TASK DESCRIPTION:
Considering every line below, count those with the word "which" and give only the result.

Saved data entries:
┌──

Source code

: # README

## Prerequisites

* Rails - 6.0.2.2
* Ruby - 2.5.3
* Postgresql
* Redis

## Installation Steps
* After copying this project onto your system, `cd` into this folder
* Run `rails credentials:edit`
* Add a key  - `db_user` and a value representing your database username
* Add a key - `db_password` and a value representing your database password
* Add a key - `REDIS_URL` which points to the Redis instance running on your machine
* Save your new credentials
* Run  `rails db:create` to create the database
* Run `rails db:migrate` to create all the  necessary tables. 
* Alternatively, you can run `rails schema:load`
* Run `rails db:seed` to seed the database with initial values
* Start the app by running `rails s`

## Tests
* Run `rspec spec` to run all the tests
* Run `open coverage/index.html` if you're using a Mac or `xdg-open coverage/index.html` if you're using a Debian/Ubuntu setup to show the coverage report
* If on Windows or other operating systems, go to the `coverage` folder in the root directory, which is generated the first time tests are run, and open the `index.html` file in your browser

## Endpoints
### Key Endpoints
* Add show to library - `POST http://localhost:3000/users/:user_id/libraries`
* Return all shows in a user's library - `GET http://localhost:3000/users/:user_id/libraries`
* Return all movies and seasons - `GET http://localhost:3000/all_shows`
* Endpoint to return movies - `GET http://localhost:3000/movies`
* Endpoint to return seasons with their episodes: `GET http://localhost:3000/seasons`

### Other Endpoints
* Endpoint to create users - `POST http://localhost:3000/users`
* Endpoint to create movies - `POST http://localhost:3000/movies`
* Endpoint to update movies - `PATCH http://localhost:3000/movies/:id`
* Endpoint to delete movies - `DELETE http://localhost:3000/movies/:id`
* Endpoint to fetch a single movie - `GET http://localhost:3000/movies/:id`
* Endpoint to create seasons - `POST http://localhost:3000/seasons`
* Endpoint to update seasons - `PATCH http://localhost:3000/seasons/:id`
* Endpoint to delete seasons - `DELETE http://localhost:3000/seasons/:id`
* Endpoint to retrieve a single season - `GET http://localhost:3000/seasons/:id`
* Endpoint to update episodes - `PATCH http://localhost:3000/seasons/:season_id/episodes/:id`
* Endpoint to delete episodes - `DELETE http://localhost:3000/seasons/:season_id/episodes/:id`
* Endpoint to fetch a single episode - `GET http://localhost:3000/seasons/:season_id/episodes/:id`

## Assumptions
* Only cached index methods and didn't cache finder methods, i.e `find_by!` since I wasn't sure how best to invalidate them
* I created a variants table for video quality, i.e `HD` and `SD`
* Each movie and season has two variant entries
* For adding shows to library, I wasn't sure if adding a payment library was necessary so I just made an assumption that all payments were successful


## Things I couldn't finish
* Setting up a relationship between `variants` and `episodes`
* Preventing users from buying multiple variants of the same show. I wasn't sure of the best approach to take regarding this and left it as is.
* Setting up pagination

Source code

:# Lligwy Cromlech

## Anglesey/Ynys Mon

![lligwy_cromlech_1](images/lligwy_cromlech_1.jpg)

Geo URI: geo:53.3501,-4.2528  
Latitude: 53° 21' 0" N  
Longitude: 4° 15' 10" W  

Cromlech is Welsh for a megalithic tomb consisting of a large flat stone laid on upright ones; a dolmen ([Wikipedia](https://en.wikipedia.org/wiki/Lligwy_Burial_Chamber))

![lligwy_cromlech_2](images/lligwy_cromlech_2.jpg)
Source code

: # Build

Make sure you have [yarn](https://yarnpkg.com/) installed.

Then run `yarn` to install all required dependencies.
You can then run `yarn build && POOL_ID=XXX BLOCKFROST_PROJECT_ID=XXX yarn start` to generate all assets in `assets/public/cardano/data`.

└──

SOLVED PROBLEM:
2